Jerzy Sarnecki (/pol/; born 7 July 1947) is a Swedish and Polish professor in criminology at Stockholm University in Sweden.

==Early life and family==
Sarnecki was born in 1947 in Warsaw, Poland. His family is Jewish. During the 1968 Polish political crisis, his father was fired, allegedly because he was Jewish.

==Academic career==
He studied geodesy in Poland and earned a PhD in sociology at Stockholm University in 1978. During his studies he also worked part-time at several youth recreation centres in Stockholm. From 1977 to 1986, he worked as a researcher at the Swedish National Council for Crime Prevention, where he focused on juvenile delinquency. He was the head of Division at the Swedish National Council for Crime Prevention from 1986 to 1993, when he became a professor in criminology at the Department of Criminology at Stockholm University. He was the head of the Department of Criminology from 1993 to 1998 and again from 2001 to 2003. He is also engaged at the Gävle University College, Södertörn University and at the Mid-Sweden University.

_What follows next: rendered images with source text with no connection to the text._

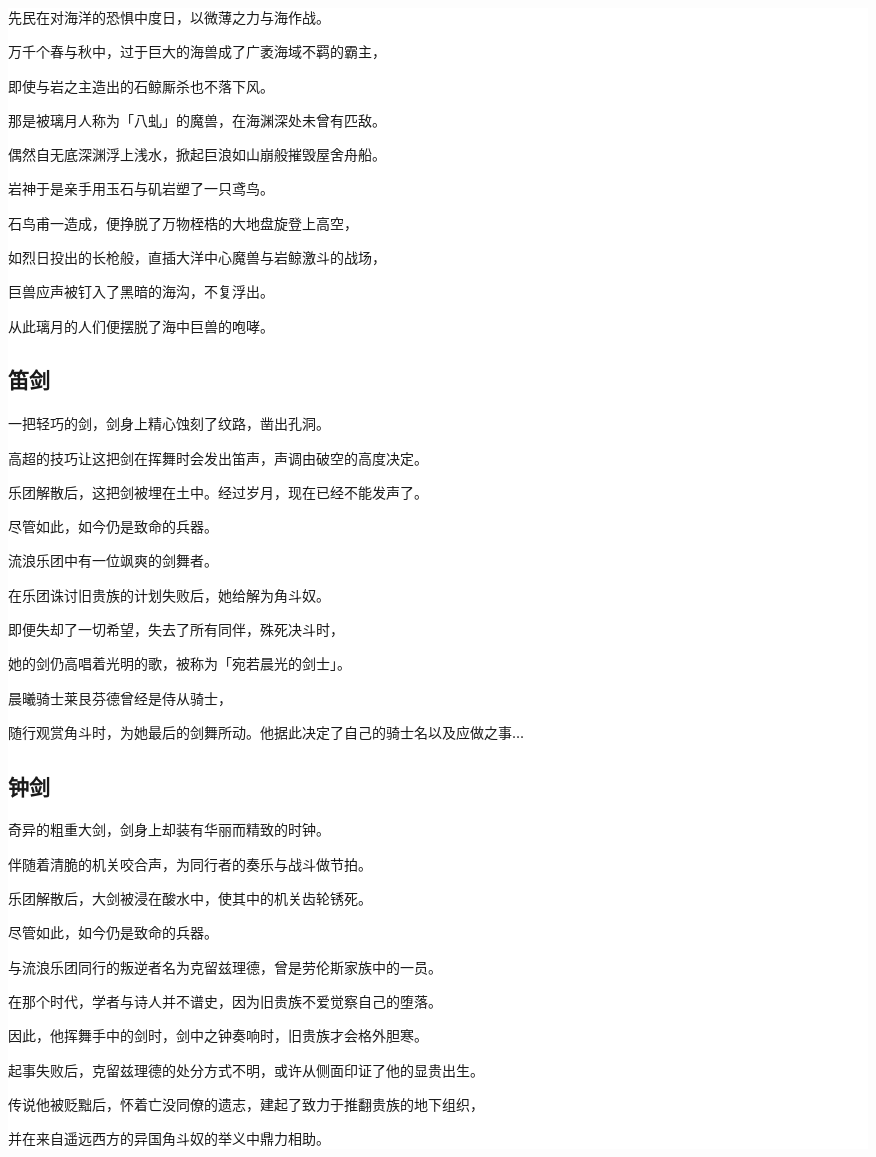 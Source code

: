 先民在对海洋的恐惧中度日，以微薄之力与海作战。

万千个春与秋中，过于巨大的海兽成了广袤海域不羁的霸主，

即使与岩之主造出的石鲸厮杀也不落下风。

那是被璃月人称为「八虬」的魔兽，在海渊深处未曾有匹敌。

偶然自无底深渊浮上浅水，掀起巨浪如山崩般摧毁屋舍舟船。

岩神于是亲手用玉石与矶岩塑了一只鸢鸟。

石鸟甫一造成，便挣脱了万物桎梏的大地盘旋登上高空，

如烈日投出的长枪般，直插大洋中心魔兽与岩鲸激斗的战场，

巨兽应声被钉入了黑暗的海沟，不复浮出。

从此璃月的人们便摆脱了海中巨兽的咆哮。

## 笛剑

一把轻巧的剑，剑身上精心蚀刻了纹路，凿出孔洞。

高超的技巧让这把剑在挥舞时会发出笛声，声调由破空的高度决定。

乐团解散后，这把剑被埋在土中。经过岁月，现在已经不能发声了。

尽管如此，如今仍是致命的兵器。

流浪乐团中有一位飒爽的剑舞者。

在乐团诛讨旧贵族的计划失败后，她给解为角斗奴。

即便失却了一切希望，失去了所有同伴，殊死决斗时，

她的剑仍高唱着光明的歌，被称为「宛若晨光的剑士」。

晨曦骑士莱艮芬德曾经是侍从骑士，

随行观赏角斗时，为她最后的剑舞所动。他据此决定了自己的骑士名以及应做之事...

## 钟剑

奇异的粗重大剑，剑身上却装有华丽而精致的时钟。

伴随着清脆的机关咬合声，为同行者的奏乐与战斗做节拍。

乐团解散后，大剑被浸在酸水中，使其中的机关齿轮锈死。

尽管如此，如今仍是致命的兵器。

与流浪乐团同行的叛逆者名为克留兹理德，曾是劳伦斯家族中的一员。

在那个时代，学者与诗人并不谱史，因为旧贵族不爱觉察自己的堕落。

因此，他挥舞手中的剑时，剑中之钟奏响时，旧贵族才会格外胆寒。

起事失败后，克留兹理德的处分方式不明，或许从侧面印证了他的显贵出生。

传说他被贬黜后，怀着亡没同僚的遗志，建起了致力于推翻贵族的地下组织，

并在来自遥远西方的异国角斗奴的举义中鼎力相助。
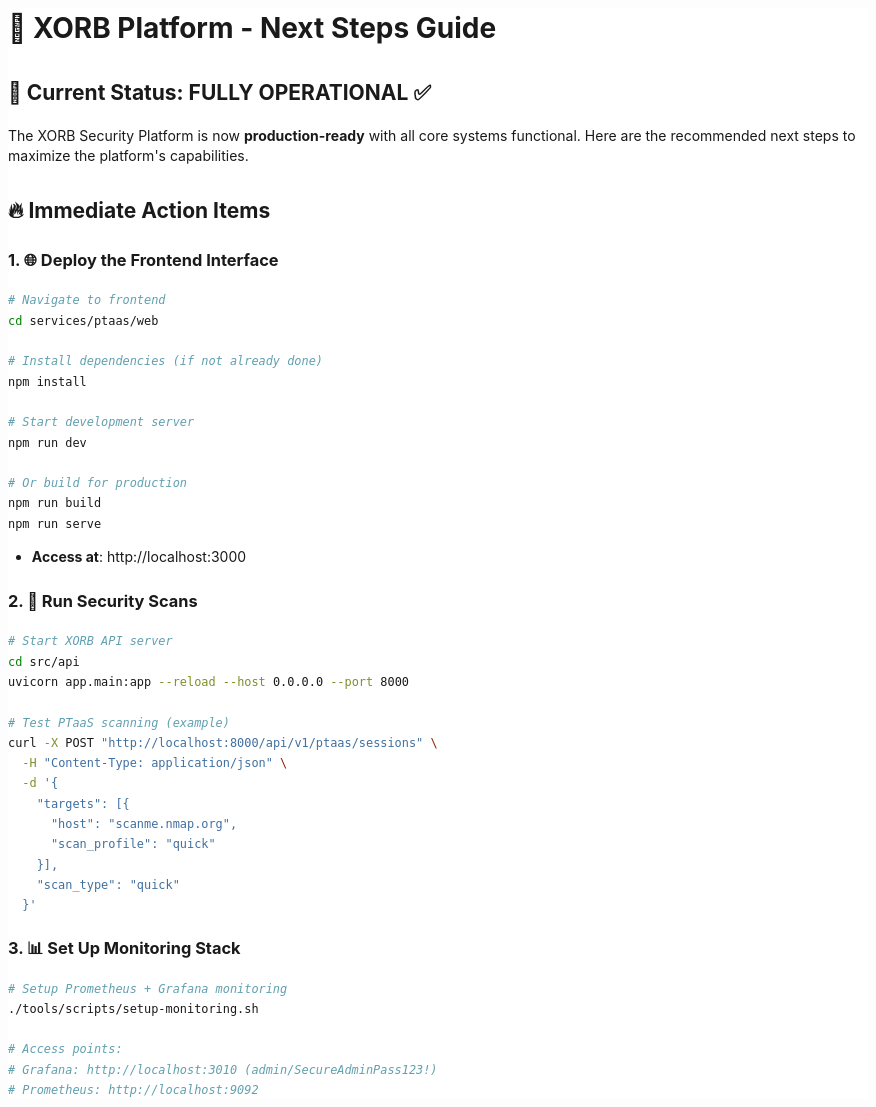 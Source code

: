 # 🚀 XORB Platform - Next Steps Guide

##  🎉 Current Status: FULLY OPERATIONAL ✅

The XORB Security Platform is now **production-ready** with all core systems functional. Here are the recommended next steps to maximize the platform's capabilities.

##  🔥 Immediate Action Items

###  1. 🌐 **Deploy the Frontend Interface**
```bash
# Navigate to frontend
cd services/ptaas/web

# Install dependencies (if not already done)
npm install

# Start development server
npm run dev

# Or build for production
npm run build
npm run serve
```
- **Access at**: http://localhost:3000

###  2. 🧪 **Run Security Scans**
```bash
# Start XORB API server
cd src/api
uvicorn app.main:app --reload --host 0.0.0.0 --port 8000

# Test PTaaS scanning (example)
curl -X POST "http://localhost:8000/api/v1/ptaas/sessions" \
  -H "Content-Type: application/json" \
  -d '{
    "targets": [{
      "host": "scanme.nmap.org",
      "scan_profile": "quick"
    }],
    "scan_type": "quick"
  }'
```

###  3. 📊 **Set Up Monitoring Stack**
```bash
# Setup Prometheus + Grafana monitoring
./tools/scripts/setup-monitoring.sh

# Access points:
# Grafana: http://localhost:3010 (admin/SecureAdminPass123!)
# Prometheus: http://localhost:9092
```
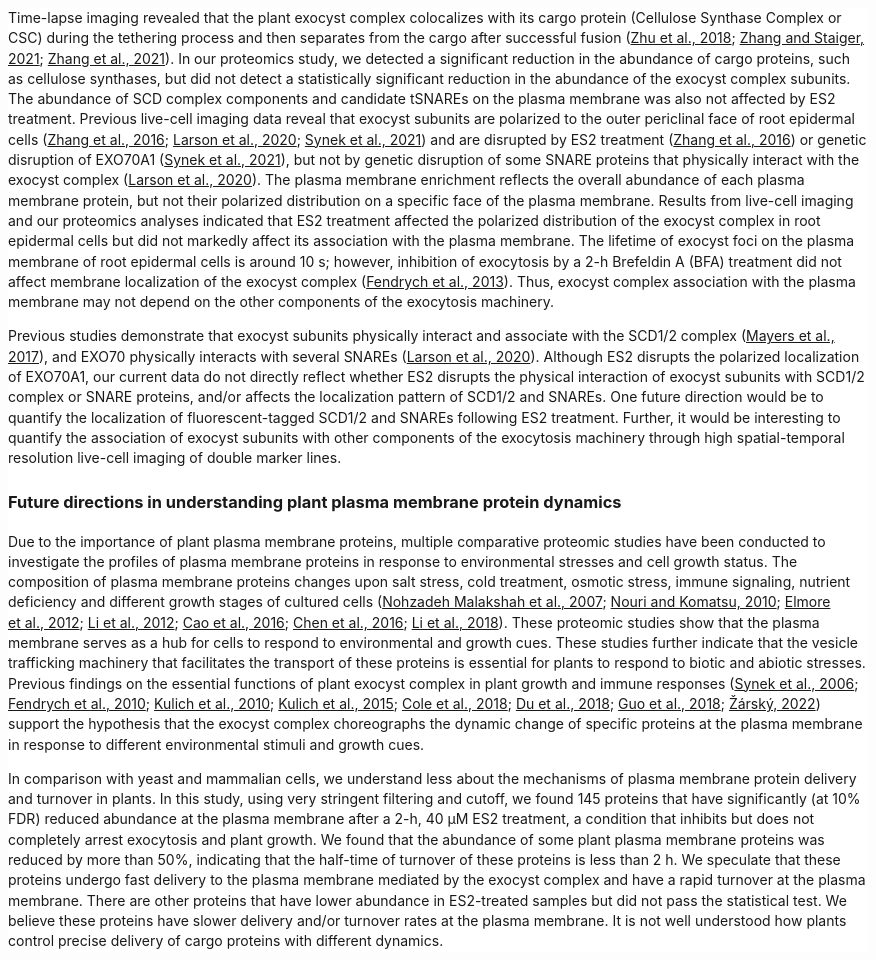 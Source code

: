 Time-lapse imaging revealed that the plant exocyst complex colocalizes with its cargo protein (Cellulose Synthase Complex or CSC) during the tethering process and then separates from the cargo after successful fusion ([Zhu et al., 2018](#B94); [Zhang and Staiger, 2021](#B93); [Zhang et al., 2021](#B89)). In our proteomics study, we detected a significant reduction in the abundance of cargo proteins, such as cellulose synthases, but did not detect a statistically significant reduction in the abundance of the exocyst complex subunits. The abundance of SCD complex components and candidate tSNAREs on the plasma membrane was also not affected by ES2 treatment. Previous live-cell imaging data reveal that exocyst subunits are polarized to the outer periclinal face of root epidermal cells ([Zhang et al., 2016](#B88); [Larson et al., 2020](#B43); [Synek et al., 2021](#B69)) and are disrupted by ES2 treatment ([Zhang et al., 2016](#B88)) or genetic disruption of EXO70A1 ([Synek et al., 2021](#B69)), but not by genetic disruption of some SNARE proteins that physically interact with the exocyst complex ([Larson et al., 2020](#B43)). The plasma membrane enrichment reflects the overall abundance of each plasma membrane protein, but not their polarized distribution on a specific face of the plasma membrane. Results from live-cell imaging and our proteomics analyses indicated that ES2 treatment affected the polarized distribution of the exocyst complex in root epidermal cells but did not markedly affect its association with the plasma membrane. The lifetime of exocyst foci on the plasma membrane of root epidermal cells is around 10 s; however, inhibition of exocytosis by a 2-h Brefeldin A (BFA) treatment did not affect membrane localization of the exocyst complex ([Fendrych et al., 2013](#B26)). Thus, exocyst complex association with the plasma membrane may not depend on the other components of the exocytosis machinery.

Previous studies demonstrate that exocyst subunits physically interact and associate with the SCD1/2 complex ([Mayers et al., 2017](#B49)), and EXO70 physically interacts with several SNAREs ([Larson et al., 2020](#B43)). Although ES2 disrupts the polarized localization of EXO70A1, our current data do not directly reflect whether ES2 disrupts the physical interaction of exocyst subunits with SCD1/2 complex or SNARE proteins, and/or affects the localization pattern of SCD1/2 and SNAREs. One future direction would be to quantify the localization of fluorescent-tagged SCD1/2 and SNAREs following ES2 treatment. Further, it would be interesting to quantify the association of exocyst subunits with other components of the exocytosis machinery through high spatial-temporal resolution live-cell imaging of double marker lines.

### Future directions in understanding plant plasma membrane protein dynamics

Due to the importance of plant plasma membrane proteins, multiple comparative proteomic studies have been conducted to investigate the profiles of plasma membrane proteins in response to environmental stresses and cell growth status. The composition of plasma membrane proteins changes upon salt stress, cold treatment, osmotic stress, immune signaling, nutrient deficiency and different growth stages of cultured cells ([Nohzadeh Malakshah et al., 2007](#B54); [Nouri and Komatsu, 2010](#B55); [Elmore et al., 2012](#B24); [Li et al., 2012](#B45); [Cao et al., 2016](#B6); [Chen et al., 2016](#B7); [Li et al., 2018](#B46)). These proteomic studies show that the plasma membrane serves as a hub for cells to respond to environmental and growth cues. These studies further indicate that the vesicle trafficking machinery that facilitates the transport of these proteins is essential for plants to respond to biotic and abiotic stresses. Previous findings on the essential functions of plant exocyst complex in plant growth and immune responses ([Synek et al., 2006](#B70); [Fendrych et al., 2010](#B27); [Kulich et al., 2010](#B40); [Kulich et al., 2015](#B42); [Cole et al., 2018](#B10); [Du et al., 2018](#B21); [Guo et al., 2018](#B30); [Žárský, 2022](#B86)) support the hypothesis that the exocyst complex choreographs the dynamic change of specific proteins at the plasma membrane in response to different environmental stimuli and growth cues.

In comparison with yeast and mammalian cells, we understand less about the mechanisms of plasma membrane protein delivery and turnover in plants. In this study, using very stringent filtering and cutoff, we found 145 proteins that have significantly (at 10% FDR) reduced abundance at the plasma membrane after a 2-h, 40 μM ES2 treatment, a condition that inhibits but does not completely arrest exocytosis and plant growth. We found that the abundance of some plant plasma membrane proteins was reduced by more than 50%, indicating that the half-time of turnover of these proteins is less than 2 h. We speculate that these proteins undergo fast delivery to the plasma membrane mediated by the exocyst complex and have a rapid turnover at the plasma membrane. There are other proteins that have lower abundance in ES2-treated samples but did not pass the statistical test. We believe these proteins have slower delivery and/or turnover rates at the plasma membrane. It is not well understood how plants control precise delivery of cargo proteins with different dynamics.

Sarnecki has also served as a member of the Scientific Commission of the International Society of Criminology from 2000 to 2005 and as vice-president of the Scandinavian Research Council for Criminology from 2001 to 2003. He is a member of the board of directors of the International Society of Criminology since 2005 and president of the Scandinavian Research Council for Criminology since 2004. Moreover, Sarnecki is co-chairman of the jury for the prestigious Stockholm Prize in Criminology.

==Public profile==
Sarnecki is frequently invited to comment on current affairs by public service broadcaster Swedish Radio and has participated in the programs Radio P4, Godmorgon, världen!, Dagens Eko, and Tankesmedjan.

In February 2018, he stated in an interview with magazine Forskning & Framsteg that the increasing levels of gun crime in Sweden had taken him, Swedish criminologists in general and police in Sweden "by surprise".

In August 2018, in an interview with public broadcaster SVT, Sarnecki said that the Uppdrag granskning (an investigative journalism TV show) episode where reporters analysed the nationality of convicted rapists should never have been broadcast and criticized the reporters for making a connection between rape crime and ethnicity. He further argued that it is impossible to explain rape with cultural factors.

In a 2018 interview, Sarnecki stated that both he and his fellow researchers in Sweden held some responsibility for the lack of research into immigrant overrepresentation as convicted rapists in Sweden, saying that they ought to have researched it more. He stated that he was planning research to investigate the reasons why immigrants are overrepresented in crime, with a focus on sexual and violent crime. He also stated, in view of earlier research, that he thought that the major reason would be socioeconomic factors.

==Personal life==
Sarnecki lives in Lidingö in Stockholm.